My brother had just returned from
New Orleans where he and a friend had spent a whole week enjoying the
festivities leading up to the Super Bowl, and celebrating with other New
England fans the phenomenal success of the Patriots that year. They had stayed
at the Best Western Inn that week – also called the Old French Quarter Inn. It
is said that part of the original structure of the historic Inn was a holding
area for slaves upon their arrival in the New World.
While the Chicken Cordon Bleu
remained untouched (Knowing my brother’s love for food, that fact in itself has
no natural explanation!), my brother proceeded to tell me his ghost story. He
told me that on the first night, a Monday before the Super Bowl, he awoke in
his room around 3:00 AM. He was sleeping on his side, facing to his right. The
sense of a presence in the room was overwhelming – a presence other than that
of his friend in the other bed also to his right.

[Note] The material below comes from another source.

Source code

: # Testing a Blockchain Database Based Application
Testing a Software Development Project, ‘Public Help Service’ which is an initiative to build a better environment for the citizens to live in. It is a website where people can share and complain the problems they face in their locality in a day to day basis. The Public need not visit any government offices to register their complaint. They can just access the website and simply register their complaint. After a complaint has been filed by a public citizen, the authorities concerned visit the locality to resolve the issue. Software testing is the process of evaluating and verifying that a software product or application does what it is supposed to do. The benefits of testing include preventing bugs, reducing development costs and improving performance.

In his half awake stupor he
slowly turned over to his left and there immediately at his bedside was a black
man in a white robe. With a gleam in his eyes the man was staring at my
brother, and there was intensity in that stare. My brother estimates that the
man was about thirty years old. His white cloth gown was sleeveless, and the
man’s arms were clearly visible. It was also the case that the man was as real
a presence as I was at that moment, hearing the story while sitting right next
to my brother.
My brother let out a scream, most
likely in kind to the type of startled scream one makes when almost stepping on
a snake. My brother thought for sure he was about to get mugged or maybe even
killed, and he had every right to be filled with fear.
But as soon as he screamed the
man in the white robe began to recede from my brother’s bed. It was then that
my brother realized that he was seeing a vision. The black man in the white
gown had no legs, no body, below the bottom of the cowl, and he was literally
floating further and further back away from the bed, dissolving and
disappearing into the air as he did so.
The rest of that week my brother
and his friend slept in that same room with TV and lights on at all times, and
the vision never happened again. As for that room in that place, they had no other
choice. They tried to get lodging elsewhere but that option like the vision
would not be naturally possible during Super Bowl week in New Orleans. They
especially tried to get lodging elsewhere when they learned on the Tuesday
morning after the apparition that the Old French Quarter Inn was haunted –
there was even a pamphlet about that down on the front desk counter of the Inn.
When my brother told his story he was treated by the hotel staff to a whole
history of strange and supernatural occurrences at the Inn. It was then the
staff who circulated my brother’s story throughout the French Quarter
In my brother’s telling of the
tale to me, it was this word, “apparition,” that struck a strong note with me.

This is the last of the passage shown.